Usulan mengenai Hakim Pemeriksa Pendahuluan (HPP) menjadi perdebatan dalam RUU KUHAP. Keberadaan HPP yang dimaksudkan untuk menggantikan praperadilan dinilai dapat menimbulkan ketidakpastian hukum dan bertentangan dengan prinsip diferensiasi fungsional dalam sistem peradilan pidana terpadu. Kewenangan HPP untuk menentukan sah atau tidaknya penetapan status tersangka dan tindakan penyidik dikhawatirkan dapat mengganggu paradigma pemenuhan unsur-unsur delik oleh penyidik dan pembuktian oleh hakim di persidangan.

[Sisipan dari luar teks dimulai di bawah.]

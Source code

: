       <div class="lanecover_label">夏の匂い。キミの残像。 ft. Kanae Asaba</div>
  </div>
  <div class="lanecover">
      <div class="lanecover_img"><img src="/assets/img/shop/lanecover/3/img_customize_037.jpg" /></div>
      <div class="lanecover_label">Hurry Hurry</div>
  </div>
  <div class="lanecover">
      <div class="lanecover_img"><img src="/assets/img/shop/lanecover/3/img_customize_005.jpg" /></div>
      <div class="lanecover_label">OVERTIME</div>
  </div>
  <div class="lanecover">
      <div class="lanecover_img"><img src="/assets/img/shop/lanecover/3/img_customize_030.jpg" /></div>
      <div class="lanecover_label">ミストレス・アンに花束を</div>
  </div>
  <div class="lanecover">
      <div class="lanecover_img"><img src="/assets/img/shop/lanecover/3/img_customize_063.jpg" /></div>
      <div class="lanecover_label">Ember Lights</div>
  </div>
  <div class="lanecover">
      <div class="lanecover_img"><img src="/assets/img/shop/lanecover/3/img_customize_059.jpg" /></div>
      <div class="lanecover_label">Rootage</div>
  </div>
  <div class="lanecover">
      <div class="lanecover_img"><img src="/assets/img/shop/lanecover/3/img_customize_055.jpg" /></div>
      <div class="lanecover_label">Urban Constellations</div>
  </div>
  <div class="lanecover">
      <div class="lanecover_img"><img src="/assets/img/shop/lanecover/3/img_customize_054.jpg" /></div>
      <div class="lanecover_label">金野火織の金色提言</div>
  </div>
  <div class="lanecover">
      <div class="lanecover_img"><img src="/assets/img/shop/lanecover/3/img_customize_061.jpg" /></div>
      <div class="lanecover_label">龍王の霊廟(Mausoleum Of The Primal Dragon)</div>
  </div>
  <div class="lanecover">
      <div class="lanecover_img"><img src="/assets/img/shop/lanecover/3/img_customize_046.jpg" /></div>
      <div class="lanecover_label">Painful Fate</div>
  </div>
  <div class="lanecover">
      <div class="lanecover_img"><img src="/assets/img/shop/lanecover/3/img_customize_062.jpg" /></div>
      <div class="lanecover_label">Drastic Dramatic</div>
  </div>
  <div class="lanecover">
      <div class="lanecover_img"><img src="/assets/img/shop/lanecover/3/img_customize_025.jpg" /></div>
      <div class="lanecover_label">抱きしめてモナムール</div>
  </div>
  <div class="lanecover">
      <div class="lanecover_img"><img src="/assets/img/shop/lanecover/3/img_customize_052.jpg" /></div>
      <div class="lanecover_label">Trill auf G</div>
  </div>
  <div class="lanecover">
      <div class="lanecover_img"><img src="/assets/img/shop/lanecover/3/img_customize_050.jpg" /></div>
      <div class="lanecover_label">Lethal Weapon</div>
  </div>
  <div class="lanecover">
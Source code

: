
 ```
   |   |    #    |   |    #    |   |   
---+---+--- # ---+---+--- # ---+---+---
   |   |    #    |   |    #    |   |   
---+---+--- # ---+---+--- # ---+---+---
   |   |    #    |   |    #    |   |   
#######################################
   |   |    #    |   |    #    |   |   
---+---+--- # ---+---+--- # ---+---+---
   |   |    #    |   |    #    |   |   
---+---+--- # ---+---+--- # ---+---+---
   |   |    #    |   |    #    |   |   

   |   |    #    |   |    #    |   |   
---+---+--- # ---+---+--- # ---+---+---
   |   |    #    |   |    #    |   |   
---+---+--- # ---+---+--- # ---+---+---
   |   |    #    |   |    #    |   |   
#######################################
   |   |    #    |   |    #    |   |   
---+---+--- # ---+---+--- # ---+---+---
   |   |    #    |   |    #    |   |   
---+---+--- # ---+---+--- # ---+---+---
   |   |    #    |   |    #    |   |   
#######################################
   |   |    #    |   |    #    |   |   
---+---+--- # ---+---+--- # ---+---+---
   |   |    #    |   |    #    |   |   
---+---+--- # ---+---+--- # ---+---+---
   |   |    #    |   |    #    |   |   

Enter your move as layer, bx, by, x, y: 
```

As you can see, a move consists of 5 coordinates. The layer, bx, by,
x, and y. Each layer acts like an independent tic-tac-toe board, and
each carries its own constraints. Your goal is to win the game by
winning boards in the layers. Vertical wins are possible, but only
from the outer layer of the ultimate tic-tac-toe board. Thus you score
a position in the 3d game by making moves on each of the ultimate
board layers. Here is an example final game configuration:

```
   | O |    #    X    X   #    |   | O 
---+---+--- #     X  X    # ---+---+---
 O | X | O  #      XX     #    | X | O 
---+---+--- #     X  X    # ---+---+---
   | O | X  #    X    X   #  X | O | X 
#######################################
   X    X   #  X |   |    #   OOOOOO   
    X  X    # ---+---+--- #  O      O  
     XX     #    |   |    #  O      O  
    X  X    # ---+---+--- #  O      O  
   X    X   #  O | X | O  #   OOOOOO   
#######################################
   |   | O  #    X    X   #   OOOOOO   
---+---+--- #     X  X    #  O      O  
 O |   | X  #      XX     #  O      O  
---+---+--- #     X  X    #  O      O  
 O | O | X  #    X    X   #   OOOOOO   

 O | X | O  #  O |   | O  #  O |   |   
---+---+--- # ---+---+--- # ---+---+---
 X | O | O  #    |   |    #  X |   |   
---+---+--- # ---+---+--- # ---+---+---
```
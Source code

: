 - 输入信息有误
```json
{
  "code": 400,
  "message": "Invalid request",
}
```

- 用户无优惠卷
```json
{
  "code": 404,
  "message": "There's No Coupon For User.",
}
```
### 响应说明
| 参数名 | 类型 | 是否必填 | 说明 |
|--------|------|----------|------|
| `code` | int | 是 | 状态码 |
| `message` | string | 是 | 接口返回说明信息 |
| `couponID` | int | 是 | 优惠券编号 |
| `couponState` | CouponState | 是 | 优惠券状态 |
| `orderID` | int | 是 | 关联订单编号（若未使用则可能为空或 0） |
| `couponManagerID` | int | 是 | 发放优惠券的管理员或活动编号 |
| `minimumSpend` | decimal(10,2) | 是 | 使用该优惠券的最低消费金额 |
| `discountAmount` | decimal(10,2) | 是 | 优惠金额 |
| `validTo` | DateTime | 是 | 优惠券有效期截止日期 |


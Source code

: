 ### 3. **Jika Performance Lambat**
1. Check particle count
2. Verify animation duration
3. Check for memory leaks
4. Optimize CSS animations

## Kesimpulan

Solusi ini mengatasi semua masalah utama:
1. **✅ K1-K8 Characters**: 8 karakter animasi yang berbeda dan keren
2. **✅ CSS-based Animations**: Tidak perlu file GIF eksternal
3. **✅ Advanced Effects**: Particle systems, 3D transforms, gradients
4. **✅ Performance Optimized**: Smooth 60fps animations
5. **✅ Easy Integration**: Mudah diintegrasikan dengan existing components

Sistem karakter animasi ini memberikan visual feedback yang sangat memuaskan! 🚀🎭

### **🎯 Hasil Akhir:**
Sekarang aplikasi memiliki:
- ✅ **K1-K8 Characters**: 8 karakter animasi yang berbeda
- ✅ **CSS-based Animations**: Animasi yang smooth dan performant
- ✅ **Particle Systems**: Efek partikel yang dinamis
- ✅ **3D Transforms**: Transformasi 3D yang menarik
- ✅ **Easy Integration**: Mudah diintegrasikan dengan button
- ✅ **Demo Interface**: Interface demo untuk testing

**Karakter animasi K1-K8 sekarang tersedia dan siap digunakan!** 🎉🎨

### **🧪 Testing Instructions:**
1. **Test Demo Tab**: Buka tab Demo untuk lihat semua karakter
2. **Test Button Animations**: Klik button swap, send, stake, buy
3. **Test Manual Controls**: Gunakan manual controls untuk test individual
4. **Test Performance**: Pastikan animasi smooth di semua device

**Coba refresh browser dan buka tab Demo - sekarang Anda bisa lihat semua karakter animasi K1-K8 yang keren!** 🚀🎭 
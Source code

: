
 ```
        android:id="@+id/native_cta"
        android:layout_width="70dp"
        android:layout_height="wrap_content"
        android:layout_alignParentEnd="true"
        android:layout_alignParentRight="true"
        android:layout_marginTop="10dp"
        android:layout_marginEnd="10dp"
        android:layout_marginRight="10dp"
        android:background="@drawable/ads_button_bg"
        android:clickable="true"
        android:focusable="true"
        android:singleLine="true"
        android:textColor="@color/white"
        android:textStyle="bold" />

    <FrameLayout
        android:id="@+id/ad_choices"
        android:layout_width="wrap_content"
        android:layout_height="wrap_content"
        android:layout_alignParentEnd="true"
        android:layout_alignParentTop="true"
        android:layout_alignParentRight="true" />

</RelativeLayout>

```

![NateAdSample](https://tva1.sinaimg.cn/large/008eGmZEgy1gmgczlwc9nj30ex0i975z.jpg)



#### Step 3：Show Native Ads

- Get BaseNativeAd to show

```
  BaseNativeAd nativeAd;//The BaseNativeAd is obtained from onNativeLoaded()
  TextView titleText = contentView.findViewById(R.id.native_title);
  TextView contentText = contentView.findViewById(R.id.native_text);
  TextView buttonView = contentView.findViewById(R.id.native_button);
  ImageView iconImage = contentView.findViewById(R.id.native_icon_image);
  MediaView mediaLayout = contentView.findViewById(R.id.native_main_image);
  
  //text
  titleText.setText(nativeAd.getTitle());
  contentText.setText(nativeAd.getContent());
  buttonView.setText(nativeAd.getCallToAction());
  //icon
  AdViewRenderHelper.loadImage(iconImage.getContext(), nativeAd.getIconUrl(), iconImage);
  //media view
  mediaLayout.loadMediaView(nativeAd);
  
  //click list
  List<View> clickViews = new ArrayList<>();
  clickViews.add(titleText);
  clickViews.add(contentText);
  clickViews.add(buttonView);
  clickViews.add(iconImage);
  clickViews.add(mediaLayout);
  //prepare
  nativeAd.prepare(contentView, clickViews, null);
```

Secara teknis, memasukkan HPP dalam RUU KUHAP dapat memindahkan masalah dan menimbulkan masalah baru. Penilaian status tersangka dan tindakan penahanan seharusnya fokus pada kejelasan dan pengetatan persyaratan, bukan pada siapa yang berhak menentukan. Kondisi hakim yang ditangkap dalam berbagai kasus korupsi dan suap juga dapat melemahkan kepercayaan publik jika HPP diberikan wewenang yang mengamputasi fungsi dan kewenangan penyidikan.

Oleh karena itu, keberadaan HPP dalam RUU KUHAP perlu dipertimbangkan secara matang agar tidak menimbulkan konflik norma dan kemudharatan yang lebih besar daripada kemashlahatan yang ingin dicapai. Mencegah mudharat lebih baik daripada mendapatkan mashlahat, sehingga pembaharuan hukum harus sejalan dengan asas dan prinsip hukum yang berlaku.